__WORK TO COMPLETE__. Take every line in the entries that includes the word "have" and copy it.

__DATA SUPPLIED__.
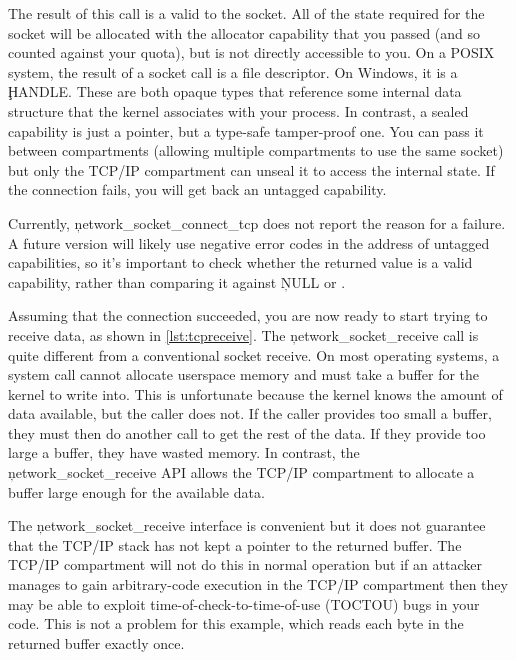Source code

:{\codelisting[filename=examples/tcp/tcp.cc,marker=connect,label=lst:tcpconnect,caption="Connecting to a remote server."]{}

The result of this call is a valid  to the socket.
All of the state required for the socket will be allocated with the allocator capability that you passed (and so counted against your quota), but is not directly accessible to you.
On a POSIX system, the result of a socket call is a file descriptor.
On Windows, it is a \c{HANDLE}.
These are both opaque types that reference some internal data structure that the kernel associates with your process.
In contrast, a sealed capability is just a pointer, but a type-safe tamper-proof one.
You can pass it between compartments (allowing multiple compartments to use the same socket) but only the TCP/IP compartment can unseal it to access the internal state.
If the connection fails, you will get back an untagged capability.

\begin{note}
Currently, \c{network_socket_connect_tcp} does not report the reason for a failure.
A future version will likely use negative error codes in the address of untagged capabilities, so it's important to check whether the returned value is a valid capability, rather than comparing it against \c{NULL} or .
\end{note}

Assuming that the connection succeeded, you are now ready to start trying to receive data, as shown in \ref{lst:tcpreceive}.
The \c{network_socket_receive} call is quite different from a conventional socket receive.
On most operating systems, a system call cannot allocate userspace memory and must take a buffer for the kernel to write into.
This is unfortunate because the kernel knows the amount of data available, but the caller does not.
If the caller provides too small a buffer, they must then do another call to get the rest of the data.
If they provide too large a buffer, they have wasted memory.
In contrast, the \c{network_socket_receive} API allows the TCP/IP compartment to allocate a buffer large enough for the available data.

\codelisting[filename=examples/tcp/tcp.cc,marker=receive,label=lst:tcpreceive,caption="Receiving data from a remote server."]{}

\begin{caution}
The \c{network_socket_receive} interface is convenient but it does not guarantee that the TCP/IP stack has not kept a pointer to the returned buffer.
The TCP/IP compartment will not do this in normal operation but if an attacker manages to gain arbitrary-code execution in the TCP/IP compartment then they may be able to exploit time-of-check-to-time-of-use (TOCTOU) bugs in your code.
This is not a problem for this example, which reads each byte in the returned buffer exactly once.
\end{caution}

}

--

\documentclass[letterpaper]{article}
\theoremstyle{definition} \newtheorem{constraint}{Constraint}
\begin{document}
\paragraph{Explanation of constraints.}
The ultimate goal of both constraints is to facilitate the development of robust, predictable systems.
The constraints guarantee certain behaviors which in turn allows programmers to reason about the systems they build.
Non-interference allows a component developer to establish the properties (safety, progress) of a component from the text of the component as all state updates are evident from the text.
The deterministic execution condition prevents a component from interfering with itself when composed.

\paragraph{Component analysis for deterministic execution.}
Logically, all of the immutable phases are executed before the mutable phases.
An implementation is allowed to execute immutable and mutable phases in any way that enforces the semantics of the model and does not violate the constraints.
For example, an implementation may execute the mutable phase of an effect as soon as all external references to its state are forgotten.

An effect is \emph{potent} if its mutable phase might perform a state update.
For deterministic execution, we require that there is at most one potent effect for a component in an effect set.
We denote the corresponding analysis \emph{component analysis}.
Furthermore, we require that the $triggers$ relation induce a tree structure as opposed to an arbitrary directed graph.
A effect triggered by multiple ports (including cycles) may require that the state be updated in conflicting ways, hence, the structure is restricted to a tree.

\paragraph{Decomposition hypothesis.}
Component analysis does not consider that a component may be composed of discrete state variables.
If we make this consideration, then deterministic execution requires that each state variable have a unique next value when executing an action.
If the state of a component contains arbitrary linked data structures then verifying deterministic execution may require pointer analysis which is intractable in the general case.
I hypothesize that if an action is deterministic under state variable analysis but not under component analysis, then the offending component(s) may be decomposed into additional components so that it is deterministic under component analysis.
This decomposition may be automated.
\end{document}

__SOLUTION FOR THIS EXERCISE__.
If they provide too large a buffer, they have wasted memory.
If we make this consideration, then deterministic execution requires that each state variable have a unique next value when executing an action.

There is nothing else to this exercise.